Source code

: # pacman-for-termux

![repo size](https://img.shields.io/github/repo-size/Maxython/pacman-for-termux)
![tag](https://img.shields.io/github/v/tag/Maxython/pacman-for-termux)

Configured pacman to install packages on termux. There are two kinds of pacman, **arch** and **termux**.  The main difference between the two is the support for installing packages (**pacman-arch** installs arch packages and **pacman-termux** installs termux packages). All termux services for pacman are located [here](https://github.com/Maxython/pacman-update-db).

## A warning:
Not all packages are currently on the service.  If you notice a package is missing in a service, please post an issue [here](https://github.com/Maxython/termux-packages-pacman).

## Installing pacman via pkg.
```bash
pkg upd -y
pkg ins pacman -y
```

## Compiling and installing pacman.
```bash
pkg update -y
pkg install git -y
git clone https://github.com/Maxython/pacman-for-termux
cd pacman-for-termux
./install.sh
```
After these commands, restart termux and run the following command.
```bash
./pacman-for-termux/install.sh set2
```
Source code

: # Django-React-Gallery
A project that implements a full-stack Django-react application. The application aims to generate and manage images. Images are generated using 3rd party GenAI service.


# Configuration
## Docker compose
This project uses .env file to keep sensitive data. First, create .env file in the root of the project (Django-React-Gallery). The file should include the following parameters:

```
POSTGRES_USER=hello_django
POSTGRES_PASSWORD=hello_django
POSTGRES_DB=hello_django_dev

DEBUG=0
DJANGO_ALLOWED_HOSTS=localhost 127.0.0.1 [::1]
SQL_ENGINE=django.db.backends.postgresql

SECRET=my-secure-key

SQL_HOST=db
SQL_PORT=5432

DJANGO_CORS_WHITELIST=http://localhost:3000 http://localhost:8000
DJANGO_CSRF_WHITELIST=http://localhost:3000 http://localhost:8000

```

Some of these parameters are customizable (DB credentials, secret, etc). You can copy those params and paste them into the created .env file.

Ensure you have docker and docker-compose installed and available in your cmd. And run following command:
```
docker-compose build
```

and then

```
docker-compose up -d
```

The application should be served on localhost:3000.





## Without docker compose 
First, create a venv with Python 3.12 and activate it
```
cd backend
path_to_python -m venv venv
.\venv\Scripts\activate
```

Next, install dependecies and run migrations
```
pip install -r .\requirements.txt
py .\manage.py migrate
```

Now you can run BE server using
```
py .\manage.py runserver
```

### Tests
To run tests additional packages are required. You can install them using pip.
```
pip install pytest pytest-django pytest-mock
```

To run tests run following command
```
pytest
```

------------------------------------------------------------

**About this task**
Return the material exactly as it stands.

**Exercise answer**
Source code

: # pacman-for-termux

![repo size](https://img.shields.io/github/repo-size/Maxython/pacman-for-termux)
![tag](https://img.shields.io/github/v/tag/Maxython/pacman-for-termux)

Configured pacman to install packages on termux. There are two kinds of pacman, **arch** and **termux**.  The main difference between the two is the support for installing packages (**pacman-arch** installs arch packages and **pacman-termux** installs termux packages). All termux services for pacman are located [here](https://github.com/Maxython/pacman-update-db).

## A warning:
Not all packages are currently on the service.  If you notice a package is missing in a service, please post an issue [here](https://github.com/Maxython/termux-packages-pacman).

## Installing pacman via pkg.
```bash
pkg upd -y
pkg ins pacman -y
```

## Compiling and installing pacman.
```bash
pkg update -y
pkg install git -y
git clone https://github.com/Maxython/pacman-for-termux
cd pacman-for-termux
./install.sh
```
After these commands, restart termux and run the following command.
```bash
./pacman-for-termux/install.sh set2
```
Source code

: # Django-React-Gallery
A project that implements a full-stack Django-react application. The application aims to generate and manage images. Images are generated using 3rd party GenAI service.


# Configuration
## Docker compose
This project uses .env file to keep sensitive data. First, create .env file in the root of the project (Django-React-Gallery). The file should include the following parameters:

```
POSTGRES_USER=hello_django
POSTGRES_PASSWORD=hello_django
POSTGRES_DB=hello_django_dev

DEBUG=0
DJANGO_ALLOWED_HOSTS=localhost 127.0.0.1 [::1]
SQL_ENGINE=django.db.backends.postgresql

SECRET=my-secure-key

SQL_HOST=db
SQL_PORT=5432

DJANGO_CORS_WHITELIST=http://localhost:3000 http://localhost:8000
DJANGO_CSRF_WHITELIST=http://localhost:3000 http://localhost:8000

```

Some of these parameters are customizable (DB credentials, secret, etc). You can copy those params and paste them into the created .env file.

Ensure you have docker and docker-compose installed and available in your cmd. And run following command:
```
docker-compose build
```

and then

```
docker-compose up -d
```

The application should be served on localhost:3000.





## Without docker compose 
First, create a venv with Python 3.12 and activate it
```
cd backend
path_to_python -m venv venv
.\venv\Scripts\activate
```

Next, install dependecies and run migrations
```
pip install -r .\requirements.txt
py .\manage.py migrate
```

Now you can run BE server using
```
py .\manage.py runserver
```

### Tests
To run tests additional packages are required. You can install them using pip.
```
pip install pytest pytest-django pytest-mock
```

To run tests run following command
```
pytest
```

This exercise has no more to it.